The alarming thing is that, according to the story, Amanda had maybe 20 followers at the time of the account’s deletion. The most alarming part of this story, however, is this statement from a Horizon employee named Jeffrey Michael:

Bonnen wasn’t contacted before the suit was filed or asked to remove the Tweet, [Michael] said: “We’re a sue first, ask questions later kind of an organization”.

If Horizon does have a reputation to protect, aggressively filing lawsuits of dubious merit and making statements to that effect are not the way to uphold it. Actions speak far louder than words; I think Horizon’s reaction to the whole incident will do a lot more to scare tenants away than anything Amanda might have said or done in response to the incident.

To Amanda, if you’re out there reading this: You’ve got the right to trial by jury. Use it.

To Horizon: You need to hire a PR firm that knows what they are doing, and not try to do it yourself.

“Counterterrorism” in the UK

The Guardian reports on yet more counterterrorism idiocy, regarding a woman who was merely trying to document what the police were doing:

Lawyers for Gemma Atkinson, a 27-year-old who was detained after filming police officers conduct a routine stop and search on her boyfriend, believe her case is the latest example of how police are misusing counterterrorism powers to restrict photography.

The article goes on to detail the incident and the High Court case resulting from same.

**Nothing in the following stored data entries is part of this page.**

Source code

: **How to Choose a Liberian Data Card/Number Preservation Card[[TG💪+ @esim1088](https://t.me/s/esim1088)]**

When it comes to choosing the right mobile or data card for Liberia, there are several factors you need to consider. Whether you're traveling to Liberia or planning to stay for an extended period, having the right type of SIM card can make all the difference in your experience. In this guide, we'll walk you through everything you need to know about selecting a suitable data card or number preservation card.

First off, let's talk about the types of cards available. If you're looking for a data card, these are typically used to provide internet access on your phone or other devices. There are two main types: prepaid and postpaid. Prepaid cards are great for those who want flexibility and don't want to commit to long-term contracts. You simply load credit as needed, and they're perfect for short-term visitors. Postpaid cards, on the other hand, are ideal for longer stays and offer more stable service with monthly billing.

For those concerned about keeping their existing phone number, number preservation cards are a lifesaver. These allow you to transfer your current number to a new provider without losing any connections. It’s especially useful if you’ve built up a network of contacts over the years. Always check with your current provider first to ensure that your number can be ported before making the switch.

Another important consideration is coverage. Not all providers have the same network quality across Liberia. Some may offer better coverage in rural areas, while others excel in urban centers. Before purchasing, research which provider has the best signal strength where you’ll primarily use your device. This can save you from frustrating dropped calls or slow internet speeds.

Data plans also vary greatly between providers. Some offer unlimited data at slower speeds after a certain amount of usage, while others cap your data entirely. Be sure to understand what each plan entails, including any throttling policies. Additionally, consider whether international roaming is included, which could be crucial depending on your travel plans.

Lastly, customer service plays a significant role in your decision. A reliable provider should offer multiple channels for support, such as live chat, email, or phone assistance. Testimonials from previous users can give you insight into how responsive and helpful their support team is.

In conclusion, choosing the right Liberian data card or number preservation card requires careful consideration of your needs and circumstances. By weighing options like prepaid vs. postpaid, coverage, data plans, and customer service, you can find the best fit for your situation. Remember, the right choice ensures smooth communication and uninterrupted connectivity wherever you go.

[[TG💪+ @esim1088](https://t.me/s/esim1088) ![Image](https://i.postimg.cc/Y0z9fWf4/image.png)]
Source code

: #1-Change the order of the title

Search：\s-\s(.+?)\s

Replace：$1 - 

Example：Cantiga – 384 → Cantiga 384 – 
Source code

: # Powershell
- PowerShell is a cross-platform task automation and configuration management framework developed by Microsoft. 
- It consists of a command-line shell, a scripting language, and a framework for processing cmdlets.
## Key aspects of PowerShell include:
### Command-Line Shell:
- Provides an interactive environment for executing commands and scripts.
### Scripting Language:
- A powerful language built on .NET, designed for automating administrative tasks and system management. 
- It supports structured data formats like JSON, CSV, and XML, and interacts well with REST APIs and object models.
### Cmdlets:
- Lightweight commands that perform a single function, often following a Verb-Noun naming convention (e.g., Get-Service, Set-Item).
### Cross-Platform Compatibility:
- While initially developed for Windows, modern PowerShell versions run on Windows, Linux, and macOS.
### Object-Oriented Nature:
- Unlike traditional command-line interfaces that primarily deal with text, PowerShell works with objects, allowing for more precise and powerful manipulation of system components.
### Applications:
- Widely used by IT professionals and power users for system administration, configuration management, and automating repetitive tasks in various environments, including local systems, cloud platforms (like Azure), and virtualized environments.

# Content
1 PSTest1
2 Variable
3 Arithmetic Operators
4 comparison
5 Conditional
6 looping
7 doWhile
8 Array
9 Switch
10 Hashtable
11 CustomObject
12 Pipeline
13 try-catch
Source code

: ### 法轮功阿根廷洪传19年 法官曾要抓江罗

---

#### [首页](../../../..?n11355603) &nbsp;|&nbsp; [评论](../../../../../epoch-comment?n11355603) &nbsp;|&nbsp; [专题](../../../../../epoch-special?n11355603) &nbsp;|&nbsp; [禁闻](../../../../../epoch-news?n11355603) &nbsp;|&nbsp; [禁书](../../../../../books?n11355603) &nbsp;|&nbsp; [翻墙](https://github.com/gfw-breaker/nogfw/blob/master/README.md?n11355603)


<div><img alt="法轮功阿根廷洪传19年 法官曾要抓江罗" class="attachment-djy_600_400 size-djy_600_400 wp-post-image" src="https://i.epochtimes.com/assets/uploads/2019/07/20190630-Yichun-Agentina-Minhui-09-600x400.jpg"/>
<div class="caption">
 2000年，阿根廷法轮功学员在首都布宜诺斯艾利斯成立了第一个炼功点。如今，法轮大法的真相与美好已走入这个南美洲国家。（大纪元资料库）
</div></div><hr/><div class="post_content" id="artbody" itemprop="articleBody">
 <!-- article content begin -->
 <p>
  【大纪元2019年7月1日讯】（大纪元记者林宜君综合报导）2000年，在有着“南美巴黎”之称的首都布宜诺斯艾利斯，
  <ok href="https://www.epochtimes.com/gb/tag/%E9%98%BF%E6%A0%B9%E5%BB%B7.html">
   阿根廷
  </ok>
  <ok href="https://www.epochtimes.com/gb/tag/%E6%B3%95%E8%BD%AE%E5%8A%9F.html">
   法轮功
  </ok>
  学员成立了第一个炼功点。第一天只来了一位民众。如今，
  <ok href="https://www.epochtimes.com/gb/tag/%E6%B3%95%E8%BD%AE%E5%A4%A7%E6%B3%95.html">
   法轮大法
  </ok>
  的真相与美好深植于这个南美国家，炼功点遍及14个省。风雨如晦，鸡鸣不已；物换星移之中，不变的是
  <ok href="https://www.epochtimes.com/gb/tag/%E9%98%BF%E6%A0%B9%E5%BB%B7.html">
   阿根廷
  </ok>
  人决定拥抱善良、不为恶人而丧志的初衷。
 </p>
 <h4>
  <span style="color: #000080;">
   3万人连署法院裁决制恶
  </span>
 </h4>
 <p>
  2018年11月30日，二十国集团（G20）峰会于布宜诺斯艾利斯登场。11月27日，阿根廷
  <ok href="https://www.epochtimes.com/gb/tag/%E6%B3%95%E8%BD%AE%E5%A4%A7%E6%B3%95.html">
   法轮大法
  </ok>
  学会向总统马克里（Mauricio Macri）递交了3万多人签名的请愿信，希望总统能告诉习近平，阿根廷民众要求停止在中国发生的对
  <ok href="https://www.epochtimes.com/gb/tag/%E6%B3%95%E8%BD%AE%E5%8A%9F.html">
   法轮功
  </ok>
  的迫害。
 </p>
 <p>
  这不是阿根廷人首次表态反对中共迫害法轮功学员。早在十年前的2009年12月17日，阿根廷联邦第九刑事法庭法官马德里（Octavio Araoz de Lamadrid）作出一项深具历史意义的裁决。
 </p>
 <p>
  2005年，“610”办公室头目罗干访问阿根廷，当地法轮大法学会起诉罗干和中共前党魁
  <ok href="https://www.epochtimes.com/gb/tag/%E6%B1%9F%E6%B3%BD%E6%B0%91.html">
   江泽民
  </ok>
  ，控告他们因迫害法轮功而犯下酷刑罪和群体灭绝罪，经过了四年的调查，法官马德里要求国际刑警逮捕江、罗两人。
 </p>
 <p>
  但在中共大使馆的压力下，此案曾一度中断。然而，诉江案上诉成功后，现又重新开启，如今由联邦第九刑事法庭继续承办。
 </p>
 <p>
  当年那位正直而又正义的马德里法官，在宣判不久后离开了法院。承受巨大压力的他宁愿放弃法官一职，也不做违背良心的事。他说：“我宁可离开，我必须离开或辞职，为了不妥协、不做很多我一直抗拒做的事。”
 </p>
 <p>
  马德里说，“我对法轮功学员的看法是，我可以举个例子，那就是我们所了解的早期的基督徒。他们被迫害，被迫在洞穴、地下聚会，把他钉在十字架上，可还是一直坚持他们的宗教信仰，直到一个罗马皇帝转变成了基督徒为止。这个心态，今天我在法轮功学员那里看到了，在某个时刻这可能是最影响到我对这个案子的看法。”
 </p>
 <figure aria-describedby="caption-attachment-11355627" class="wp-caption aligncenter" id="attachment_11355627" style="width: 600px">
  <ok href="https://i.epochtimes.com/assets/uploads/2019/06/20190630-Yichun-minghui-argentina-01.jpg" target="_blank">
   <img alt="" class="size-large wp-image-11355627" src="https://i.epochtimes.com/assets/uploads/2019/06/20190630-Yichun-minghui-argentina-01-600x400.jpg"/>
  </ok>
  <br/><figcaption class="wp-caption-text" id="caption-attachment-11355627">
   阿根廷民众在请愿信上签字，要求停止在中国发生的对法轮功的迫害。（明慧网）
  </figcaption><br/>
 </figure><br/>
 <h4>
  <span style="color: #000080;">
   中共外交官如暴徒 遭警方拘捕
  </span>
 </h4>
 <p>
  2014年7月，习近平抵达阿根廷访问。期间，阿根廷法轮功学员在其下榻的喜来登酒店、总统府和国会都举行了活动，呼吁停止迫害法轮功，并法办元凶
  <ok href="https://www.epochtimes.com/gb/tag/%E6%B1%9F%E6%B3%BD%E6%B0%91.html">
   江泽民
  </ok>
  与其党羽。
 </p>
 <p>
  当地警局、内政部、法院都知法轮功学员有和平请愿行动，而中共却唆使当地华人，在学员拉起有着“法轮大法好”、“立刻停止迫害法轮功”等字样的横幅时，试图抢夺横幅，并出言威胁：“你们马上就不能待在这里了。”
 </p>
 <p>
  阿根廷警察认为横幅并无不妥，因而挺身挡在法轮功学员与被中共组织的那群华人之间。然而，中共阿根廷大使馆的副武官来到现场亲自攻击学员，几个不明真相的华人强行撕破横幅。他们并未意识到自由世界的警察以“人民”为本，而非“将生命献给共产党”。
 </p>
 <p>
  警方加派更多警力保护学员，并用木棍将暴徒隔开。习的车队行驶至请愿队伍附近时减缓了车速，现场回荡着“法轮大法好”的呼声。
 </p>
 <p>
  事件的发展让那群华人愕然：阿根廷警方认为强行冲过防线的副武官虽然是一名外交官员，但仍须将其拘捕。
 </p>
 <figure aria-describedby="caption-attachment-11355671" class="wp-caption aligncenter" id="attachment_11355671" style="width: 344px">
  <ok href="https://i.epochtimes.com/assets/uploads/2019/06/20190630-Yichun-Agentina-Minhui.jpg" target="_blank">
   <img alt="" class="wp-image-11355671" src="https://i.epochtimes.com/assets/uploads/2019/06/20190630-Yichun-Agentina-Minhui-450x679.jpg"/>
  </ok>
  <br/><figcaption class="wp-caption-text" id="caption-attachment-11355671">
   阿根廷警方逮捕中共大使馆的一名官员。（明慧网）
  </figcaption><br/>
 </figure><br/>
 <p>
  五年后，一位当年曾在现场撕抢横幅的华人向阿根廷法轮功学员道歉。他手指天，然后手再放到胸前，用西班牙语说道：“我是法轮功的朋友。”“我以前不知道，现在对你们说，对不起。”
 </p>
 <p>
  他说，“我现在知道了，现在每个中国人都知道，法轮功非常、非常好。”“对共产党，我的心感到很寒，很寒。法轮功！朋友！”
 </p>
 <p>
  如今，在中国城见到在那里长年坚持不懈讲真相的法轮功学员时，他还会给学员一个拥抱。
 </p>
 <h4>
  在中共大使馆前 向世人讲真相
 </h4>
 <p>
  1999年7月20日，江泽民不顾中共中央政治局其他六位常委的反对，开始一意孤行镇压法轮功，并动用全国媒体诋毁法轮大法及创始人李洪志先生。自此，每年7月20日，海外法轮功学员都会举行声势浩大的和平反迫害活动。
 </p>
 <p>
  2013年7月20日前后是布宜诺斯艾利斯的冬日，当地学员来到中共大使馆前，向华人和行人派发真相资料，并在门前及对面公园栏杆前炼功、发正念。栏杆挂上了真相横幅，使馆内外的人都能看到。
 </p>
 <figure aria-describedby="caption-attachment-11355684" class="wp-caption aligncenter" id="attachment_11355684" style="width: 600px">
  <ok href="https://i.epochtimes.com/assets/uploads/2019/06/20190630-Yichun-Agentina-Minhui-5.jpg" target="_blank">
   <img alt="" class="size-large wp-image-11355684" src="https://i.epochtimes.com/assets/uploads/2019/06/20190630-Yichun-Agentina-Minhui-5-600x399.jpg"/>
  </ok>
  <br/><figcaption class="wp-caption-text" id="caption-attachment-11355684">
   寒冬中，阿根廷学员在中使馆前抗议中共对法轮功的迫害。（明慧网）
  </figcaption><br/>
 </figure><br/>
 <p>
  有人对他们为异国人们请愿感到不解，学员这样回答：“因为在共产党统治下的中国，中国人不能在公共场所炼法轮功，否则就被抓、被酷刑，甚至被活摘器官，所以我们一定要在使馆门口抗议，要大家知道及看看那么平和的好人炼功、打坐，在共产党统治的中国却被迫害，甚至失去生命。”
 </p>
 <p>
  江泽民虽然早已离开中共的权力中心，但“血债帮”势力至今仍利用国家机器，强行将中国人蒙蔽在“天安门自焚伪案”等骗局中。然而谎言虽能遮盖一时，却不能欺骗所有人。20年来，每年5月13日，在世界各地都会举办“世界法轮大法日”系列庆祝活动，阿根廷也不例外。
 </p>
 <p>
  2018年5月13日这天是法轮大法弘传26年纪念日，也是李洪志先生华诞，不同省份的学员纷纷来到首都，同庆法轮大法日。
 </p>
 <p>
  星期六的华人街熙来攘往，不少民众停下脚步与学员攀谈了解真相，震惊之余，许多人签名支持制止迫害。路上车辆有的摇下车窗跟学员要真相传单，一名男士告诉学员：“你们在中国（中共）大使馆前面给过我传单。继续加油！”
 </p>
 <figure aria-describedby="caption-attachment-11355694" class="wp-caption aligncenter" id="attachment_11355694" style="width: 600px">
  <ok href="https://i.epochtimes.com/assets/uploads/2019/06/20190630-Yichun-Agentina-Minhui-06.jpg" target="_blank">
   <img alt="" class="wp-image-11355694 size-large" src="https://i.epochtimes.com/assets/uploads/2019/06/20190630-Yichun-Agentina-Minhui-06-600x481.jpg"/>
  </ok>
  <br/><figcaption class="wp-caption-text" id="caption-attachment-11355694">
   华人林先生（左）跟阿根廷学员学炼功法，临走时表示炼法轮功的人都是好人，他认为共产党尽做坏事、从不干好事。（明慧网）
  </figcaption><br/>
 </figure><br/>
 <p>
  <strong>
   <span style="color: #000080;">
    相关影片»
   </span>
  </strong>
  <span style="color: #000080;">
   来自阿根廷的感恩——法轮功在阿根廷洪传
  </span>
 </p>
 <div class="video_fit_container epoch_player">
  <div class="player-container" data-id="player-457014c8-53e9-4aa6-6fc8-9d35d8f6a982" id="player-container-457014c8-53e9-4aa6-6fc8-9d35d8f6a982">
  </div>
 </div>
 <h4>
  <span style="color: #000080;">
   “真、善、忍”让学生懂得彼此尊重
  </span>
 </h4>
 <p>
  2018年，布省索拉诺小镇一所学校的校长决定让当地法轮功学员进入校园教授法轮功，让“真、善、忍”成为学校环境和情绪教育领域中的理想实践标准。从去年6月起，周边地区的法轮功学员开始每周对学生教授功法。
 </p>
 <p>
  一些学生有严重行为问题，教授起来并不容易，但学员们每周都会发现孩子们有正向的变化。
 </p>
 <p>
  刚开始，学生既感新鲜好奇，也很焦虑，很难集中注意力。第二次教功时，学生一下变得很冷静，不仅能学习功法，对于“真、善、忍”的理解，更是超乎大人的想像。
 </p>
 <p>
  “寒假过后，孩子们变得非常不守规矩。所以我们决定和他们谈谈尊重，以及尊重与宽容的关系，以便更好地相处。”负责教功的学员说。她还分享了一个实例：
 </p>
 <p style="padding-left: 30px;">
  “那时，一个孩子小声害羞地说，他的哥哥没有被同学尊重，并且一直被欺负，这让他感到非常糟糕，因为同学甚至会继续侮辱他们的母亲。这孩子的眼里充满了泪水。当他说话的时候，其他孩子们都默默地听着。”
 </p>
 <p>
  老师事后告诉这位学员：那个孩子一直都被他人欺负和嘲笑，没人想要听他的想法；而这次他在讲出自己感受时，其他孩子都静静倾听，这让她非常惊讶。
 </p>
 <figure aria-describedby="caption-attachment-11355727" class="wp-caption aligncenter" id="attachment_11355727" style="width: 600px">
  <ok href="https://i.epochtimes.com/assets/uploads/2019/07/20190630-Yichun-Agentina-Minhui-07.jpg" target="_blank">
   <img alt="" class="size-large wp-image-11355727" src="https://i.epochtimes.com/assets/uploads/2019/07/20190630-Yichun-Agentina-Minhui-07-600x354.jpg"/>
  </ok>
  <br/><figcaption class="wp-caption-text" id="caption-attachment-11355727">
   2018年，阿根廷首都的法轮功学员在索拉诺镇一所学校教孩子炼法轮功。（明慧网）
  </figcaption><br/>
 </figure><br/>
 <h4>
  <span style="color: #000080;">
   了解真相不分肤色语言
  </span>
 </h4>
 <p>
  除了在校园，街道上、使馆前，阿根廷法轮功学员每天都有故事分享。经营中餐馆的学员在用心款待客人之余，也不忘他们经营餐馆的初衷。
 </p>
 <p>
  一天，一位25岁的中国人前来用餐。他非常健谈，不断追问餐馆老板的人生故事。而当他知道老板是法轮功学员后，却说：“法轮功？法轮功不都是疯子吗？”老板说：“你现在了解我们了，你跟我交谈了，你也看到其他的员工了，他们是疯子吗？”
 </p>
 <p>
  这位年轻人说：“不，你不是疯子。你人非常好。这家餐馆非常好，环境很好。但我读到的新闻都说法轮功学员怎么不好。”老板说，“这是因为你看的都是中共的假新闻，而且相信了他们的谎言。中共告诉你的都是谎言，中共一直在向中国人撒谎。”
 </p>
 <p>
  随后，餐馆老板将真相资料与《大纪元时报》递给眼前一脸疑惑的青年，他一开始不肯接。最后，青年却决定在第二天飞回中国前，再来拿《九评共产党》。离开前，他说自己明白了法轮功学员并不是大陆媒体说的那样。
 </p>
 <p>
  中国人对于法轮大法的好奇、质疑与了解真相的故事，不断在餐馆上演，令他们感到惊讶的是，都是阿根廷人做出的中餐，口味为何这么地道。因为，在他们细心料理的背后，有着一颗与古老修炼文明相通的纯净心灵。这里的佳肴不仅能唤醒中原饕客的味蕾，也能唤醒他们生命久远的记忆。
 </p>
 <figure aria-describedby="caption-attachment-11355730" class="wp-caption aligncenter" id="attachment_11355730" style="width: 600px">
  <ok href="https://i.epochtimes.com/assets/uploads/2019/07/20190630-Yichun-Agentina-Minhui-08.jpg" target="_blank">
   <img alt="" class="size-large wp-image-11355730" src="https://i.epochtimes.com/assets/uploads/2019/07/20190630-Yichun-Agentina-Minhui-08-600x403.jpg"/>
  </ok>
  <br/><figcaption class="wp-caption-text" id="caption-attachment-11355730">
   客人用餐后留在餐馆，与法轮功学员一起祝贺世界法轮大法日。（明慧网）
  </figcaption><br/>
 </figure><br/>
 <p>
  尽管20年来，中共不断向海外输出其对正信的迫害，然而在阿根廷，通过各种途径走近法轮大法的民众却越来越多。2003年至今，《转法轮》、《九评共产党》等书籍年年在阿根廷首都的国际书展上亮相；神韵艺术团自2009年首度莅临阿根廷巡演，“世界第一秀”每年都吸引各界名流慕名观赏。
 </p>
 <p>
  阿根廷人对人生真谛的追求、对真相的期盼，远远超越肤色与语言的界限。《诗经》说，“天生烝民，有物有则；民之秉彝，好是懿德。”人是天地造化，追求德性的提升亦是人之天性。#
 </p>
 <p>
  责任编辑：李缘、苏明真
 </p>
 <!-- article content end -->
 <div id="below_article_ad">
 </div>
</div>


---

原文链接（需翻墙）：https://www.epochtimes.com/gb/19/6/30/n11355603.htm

This is yet another example of law–and law enforcement–run amok. There is really no legitimate need to censor the recording of police activities; in fact one would think that honest cops would not mind at all. I know of a case where a deputy would intentionally take inmates of a jail to one hallway not monitored by a security camera just so what he said and did was “off the record.” That is just one example of what dishonest cops can do.

Also of note:

The Met’s guidance is different to that issued by the National Policing Improvement Agency, which specifically advises that “officers do not have a legal power to delete images or destroy film”, and suggests that, while digital images might be viewed during a search, officers “should not normally attempt to examine them”.

If you remember one thing from this blog, remember this (and this is true in at least the US as well): Cops never have the right to delete images or destroy film.

A taxing experience in Sweden

And we Americans thought the IRS was clueless sometimes.

This story from Sweden details the account of a couple versus what I dare call a recklessly obtuse Swedish Tax Agency:

When their daughter Celina was born, Morten Schneider and Christina Cruz dutifully filled out the appropriate forms with their daughters name – Celina Cruz Schneider – and sent them off to have her registered with Sweden’s tax authorities, the Skånska Dagbladet newspaper reports.

But the agency rejected the name they chose for their daughter because it did not comply with a rule specifying that the child must take the mother’s surname if the parents have different surnames.

According to the rule, when parents are unmarried, and have not taken a common name, it is not possible to give the child a middle name.

The father’s surname instead becomes the child’s middle name.

Thus, in the eyes of the Tax Agency, the toddler must be called Celina Schneider Cruz.

This bizarre rule about naming children in Sweden is not only weird, but it is also outdated. It dates from an older era during which naming conventions were the only way to trace ancestry in the event of a child born out of wedlock.

Now, of course, everything has changed. Recordkeeping is now done on computers and has been for at least a decade if not a quarter-century or longer. (I’m making an educated guess here. It’s hard to imagine any major government still doing paper-based data processing as late as 1999; it’s possible but unlikely very remote areas of Sweden weren’t yet using computers by then.)

Most of the commenters on the news article seem to agree; some have used some quite unsavory names to refer to the tax office. I hope this fine (SEK 2000, or about US$268) is overturned on appeal. And, that the IRS doesn’t start taking hints from Sweden.